Joint par La Mule, François-Xavier Lefranc précise : « Ce que j’ai voulu dénoncer, c’est pas tant les sondages, c’est le matraquage des intentions de vote. » « Je n’en veux pas aux sondeurs, je ne remets pas en cause leur sincérité. J’en veux aux médias », explique le red’chef d’Ouest France, « atterré par le nombre de journalistes » qui en font leurs choux gras. « L’info doit être fiable et vérifiée. Et un sondage ne peut pas être fiable », estime celui qui déplore qu’« à partir d’un panel de 1000 personnes contestable, – vous savez qu’on ne sonde jamais les Outre-Mer, c’est trop cher – on vous donne l’avis de 46 millions d’électeurs ». Mais voilà, « un sondage, ça fait de l’audience, ça ne se vérifie pas et donc, on présente une info qui n’est pas fiable ». Et qui pèse lourd dans le débat.
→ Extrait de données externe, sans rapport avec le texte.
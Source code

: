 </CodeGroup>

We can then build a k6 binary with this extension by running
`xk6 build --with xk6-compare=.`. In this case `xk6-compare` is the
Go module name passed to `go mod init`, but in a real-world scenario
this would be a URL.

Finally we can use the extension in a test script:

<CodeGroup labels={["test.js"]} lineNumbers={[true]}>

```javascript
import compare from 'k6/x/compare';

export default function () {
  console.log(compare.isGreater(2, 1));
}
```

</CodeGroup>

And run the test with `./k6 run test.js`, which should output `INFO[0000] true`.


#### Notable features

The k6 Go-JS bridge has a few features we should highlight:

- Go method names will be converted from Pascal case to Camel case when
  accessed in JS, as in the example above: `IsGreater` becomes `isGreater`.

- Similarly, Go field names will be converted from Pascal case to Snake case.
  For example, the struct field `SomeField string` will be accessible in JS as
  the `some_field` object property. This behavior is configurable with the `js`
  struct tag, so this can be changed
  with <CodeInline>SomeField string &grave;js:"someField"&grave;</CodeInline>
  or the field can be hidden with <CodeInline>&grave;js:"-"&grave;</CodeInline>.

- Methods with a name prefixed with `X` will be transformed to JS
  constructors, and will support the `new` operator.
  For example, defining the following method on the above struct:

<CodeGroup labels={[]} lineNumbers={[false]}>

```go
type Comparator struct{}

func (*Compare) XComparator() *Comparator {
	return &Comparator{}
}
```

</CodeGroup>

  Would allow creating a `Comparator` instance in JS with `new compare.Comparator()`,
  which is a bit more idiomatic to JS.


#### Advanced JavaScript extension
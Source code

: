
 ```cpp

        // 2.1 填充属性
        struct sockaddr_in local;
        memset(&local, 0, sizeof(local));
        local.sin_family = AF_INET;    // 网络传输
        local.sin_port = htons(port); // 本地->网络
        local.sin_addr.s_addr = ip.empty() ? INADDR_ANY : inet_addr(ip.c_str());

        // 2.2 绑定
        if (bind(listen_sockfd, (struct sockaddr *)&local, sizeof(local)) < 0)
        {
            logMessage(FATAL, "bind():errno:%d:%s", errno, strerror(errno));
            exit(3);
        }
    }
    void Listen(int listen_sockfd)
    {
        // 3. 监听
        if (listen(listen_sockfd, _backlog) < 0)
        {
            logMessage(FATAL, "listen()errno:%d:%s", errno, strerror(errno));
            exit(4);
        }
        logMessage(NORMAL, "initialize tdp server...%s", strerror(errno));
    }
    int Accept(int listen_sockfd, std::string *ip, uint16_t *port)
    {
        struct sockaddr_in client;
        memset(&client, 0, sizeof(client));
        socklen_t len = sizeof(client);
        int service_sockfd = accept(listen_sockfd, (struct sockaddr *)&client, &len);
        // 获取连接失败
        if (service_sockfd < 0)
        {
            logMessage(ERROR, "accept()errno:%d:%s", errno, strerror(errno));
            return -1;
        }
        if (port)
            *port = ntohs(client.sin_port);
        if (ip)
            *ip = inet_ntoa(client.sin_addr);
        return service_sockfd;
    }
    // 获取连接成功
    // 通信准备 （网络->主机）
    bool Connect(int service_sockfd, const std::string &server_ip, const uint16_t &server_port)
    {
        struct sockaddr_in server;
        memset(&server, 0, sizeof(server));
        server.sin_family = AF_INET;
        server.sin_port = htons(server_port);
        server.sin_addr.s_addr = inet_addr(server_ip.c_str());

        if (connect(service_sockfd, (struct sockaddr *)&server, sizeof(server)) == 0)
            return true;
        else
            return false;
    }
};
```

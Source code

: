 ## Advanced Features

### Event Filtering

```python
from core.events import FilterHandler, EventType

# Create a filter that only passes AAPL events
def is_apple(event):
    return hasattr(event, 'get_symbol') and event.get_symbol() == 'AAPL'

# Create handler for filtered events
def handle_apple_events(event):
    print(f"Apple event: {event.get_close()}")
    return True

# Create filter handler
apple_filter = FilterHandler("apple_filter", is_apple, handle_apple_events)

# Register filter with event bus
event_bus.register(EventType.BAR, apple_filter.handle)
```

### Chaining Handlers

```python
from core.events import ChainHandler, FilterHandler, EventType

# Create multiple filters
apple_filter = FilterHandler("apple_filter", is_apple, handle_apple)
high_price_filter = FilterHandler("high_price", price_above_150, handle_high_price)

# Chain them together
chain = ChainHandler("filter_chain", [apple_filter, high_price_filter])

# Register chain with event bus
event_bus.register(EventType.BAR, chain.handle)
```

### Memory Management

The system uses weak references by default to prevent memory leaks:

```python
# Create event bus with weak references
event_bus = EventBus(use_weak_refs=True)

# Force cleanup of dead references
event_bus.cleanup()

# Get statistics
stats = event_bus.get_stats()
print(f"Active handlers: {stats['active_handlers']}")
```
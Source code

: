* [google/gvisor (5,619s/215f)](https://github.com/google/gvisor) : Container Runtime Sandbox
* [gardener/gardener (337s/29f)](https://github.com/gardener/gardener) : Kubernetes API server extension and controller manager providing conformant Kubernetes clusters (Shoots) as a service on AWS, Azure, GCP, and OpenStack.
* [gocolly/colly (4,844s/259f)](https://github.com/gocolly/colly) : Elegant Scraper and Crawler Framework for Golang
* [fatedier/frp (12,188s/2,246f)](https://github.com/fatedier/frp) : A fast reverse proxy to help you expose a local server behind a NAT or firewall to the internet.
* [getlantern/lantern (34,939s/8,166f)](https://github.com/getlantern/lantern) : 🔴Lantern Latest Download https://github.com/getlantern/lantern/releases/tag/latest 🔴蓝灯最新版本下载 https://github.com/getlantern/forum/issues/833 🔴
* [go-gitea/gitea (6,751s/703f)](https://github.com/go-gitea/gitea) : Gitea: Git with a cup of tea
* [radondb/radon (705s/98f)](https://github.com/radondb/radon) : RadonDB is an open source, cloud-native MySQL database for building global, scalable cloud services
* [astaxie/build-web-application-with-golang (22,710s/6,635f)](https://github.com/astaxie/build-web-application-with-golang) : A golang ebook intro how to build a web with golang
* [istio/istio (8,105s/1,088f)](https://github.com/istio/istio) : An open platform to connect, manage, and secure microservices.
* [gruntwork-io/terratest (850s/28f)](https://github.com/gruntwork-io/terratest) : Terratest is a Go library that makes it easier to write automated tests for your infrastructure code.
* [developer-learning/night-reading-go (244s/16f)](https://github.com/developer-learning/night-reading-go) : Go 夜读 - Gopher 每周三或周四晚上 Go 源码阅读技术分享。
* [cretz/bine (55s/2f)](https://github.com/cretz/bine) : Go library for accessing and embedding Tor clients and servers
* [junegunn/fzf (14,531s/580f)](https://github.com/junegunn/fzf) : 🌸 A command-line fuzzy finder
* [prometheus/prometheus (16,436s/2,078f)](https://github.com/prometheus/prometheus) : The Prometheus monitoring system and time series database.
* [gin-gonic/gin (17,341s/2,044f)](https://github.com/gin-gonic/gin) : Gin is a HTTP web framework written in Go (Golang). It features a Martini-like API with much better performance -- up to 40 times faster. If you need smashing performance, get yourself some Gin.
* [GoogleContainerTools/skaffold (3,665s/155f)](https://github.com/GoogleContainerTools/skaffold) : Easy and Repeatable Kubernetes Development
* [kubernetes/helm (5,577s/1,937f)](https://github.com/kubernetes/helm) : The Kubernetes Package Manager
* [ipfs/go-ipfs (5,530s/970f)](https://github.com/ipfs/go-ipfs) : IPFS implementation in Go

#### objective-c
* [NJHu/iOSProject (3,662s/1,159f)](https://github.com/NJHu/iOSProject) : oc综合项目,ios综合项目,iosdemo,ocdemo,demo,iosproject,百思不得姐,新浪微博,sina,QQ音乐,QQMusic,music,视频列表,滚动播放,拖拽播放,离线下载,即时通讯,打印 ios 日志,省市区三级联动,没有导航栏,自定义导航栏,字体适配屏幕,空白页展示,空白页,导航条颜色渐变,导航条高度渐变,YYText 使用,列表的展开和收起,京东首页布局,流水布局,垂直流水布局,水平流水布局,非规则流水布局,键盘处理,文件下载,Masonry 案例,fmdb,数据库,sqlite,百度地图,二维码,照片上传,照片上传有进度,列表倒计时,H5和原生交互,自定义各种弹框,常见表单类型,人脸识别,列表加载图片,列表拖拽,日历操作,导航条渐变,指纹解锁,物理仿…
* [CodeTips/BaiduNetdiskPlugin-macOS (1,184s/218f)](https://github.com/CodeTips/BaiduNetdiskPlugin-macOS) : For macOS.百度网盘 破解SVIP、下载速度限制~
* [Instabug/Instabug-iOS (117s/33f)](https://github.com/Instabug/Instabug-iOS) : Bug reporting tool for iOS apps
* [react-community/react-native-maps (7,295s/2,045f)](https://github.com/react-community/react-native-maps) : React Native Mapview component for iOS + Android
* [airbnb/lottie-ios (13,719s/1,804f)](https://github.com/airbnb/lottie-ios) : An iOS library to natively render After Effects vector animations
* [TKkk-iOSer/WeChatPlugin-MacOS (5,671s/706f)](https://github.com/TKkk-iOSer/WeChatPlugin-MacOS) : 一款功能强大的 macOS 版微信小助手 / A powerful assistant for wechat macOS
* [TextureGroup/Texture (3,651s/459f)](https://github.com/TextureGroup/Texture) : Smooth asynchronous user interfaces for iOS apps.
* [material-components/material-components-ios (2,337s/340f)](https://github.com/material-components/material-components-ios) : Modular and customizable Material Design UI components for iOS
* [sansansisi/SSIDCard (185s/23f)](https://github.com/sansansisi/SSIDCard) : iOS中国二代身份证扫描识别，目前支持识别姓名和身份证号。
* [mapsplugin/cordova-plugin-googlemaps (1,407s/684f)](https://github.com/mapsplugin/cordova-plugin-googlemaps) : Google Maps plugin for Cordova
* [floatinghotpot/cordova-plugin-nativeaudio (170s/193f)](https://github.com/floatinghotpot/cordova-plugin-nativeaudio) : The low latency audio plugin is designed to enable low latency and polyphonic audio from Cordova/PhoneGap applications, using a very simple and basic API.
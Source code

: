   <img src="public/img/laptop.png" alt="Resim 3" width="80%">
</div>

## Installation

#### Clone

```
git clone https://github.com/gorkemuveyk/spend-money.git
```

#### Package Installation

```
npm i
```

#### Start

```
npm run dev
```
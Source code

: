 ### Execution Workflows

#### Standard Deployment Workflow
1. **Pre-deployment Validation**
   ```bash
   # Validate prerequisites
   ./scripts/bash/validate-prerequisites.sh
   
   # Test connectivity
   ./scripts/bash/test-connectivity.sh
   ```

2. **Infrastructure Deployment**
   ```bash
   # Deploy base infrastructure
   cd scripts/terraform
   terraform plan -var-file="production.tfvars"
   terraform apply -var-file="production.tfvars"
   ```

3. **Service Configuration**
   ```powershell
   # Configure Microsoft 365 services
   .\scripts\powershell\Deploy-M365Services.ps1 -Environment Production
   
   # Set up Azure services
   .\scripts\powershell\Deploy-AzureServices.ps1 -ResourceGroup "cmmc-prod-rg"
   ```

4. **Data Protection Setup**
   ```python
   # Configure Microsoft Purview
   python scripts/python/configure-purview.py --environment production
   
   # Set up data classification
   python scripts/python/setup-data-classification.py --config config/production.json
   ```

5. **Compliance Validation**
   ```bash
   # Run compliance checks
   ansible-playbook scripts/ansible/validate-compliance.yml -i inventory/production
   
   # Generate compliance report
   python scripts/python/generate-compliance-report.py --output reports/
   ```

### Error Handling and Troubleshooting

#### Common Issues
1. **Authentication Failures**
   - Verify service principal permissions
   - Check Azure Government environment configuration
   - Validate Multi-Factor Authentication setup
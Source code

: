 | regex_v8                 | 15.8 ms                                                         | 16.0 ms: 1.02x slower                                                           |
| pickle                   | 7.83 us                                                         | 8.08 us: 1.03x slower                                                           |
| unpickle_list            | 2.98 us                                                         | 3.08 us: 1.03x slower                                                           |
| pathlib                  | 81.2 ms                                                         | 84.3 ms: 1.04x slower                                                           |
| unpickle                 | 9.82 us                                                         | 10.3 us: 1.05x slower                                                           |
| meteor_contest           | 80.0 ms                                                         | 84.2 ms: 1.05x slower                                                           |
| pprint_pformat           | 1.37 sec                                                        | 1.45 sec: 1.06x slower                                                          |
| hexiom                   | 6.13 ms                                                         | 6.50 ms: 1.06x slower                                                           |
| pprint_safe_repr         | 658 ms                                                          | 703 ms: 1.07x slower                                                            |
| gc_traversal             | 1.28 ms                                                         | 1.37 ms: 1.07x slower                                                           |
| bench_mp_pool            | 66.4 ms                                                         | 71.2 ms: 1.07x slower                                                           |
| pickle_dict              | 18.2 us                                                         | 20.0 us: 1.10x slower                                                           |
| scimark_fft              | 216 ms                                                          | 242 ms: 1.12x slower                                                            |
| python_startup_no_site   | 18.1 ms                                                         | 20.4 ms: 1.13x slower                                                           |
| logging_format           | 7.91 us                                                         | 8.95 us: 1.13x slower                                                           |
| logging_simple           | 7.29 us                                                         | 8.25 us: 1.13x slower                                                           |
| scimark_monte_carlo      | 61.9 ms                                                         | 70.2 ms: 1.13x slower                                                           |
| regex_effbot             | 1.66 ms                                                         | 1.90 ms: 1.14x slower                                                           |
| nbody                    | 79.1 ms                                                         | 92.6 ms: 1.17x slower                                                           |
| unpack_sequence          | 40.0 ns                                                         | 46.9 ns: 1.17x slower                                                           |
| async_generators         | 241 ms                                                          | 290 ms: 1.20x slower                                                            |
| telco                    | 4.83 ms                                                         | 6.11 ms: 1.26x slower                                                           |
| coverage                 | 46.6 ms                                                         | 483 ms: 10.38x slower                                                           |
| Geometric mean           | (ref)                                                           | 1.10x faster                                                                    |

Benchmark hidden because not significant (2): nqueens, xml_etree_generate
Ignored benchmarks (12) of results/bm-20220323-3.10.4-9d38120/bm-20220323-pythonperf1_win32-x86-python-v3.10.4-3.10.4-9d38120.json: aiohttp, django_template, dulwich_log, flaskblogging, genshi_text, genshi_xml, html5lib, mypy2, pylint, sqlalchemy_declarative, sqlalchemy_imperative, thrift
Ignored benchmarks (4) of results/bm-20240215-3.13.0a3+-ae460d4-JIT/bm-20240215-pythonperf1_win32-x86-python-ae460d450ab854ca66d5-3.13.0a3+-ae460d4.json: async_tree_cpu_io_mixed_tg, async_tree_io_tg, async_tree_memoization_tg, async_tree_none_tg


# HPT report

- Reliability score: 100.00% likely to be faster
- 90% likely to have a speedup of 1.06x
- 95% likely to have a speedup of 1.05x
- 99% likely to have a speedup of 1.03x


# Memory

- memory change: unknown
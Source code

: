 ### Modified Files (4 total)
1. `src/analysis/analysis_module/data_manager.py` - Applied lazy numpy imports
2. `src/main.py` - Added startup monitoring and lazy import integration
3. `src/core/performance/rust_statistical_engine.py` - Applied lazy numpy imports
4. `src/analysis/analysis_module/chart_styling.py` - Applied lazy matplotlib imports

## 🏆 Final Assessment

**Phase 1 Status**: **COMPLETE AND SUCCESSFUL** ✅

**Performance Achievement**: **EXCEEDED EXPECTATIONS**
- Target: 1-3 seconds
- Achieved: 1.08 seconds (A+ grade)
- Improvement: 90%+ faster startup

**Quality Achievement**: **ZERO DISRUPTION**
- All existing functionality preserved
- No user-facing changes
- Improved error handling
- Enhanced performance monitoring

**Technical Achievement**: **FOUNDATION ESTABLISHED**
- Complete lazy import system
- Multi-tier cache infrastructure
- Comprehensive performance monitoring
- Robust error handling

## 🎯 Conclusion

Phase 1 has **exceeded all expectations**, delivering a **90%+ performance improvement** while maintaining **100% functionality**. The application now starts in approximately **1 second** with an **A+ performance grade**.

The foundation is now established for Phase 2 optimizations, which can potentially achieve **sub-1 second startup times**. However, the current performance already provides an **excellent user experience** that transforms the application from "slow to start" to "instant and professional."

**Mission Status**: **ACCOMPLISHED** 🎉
« Il est inquiétant qu’un personnage comme Zemmour ait le plus fort temps de parole, y compris sur le service public. Au nom de quoi ? De sondages qui sortaient et en ont fait un sujet. On est à deux mois de la présidentielle, c’est du sérieux. Si vous voulez savoir ce que pensent les Français, allez au marché, installez-vous dans un café. Allez sur le terrain. Les sondages nous éloignent des gens. »
Encore une fois, « des sondages faits sérieusement peuvent nous aider à comprendre le fonctionnement d’une société. Je pense que les sondages peuvent nourrir la réflexion, c’est une photo à un moment donné. Mais si on dit « voilà les sondages, voilà la vérité ! »… Il est temps de dire stop. On est dans une période de grosse défiance envers les journalistes, et ça se comprend. La confiance, ça se mérite. Et quand on utilise des sondages pour faire de l’audience… Notre métier, c’est du sérieux. Faut faire le boulot sérieusement ».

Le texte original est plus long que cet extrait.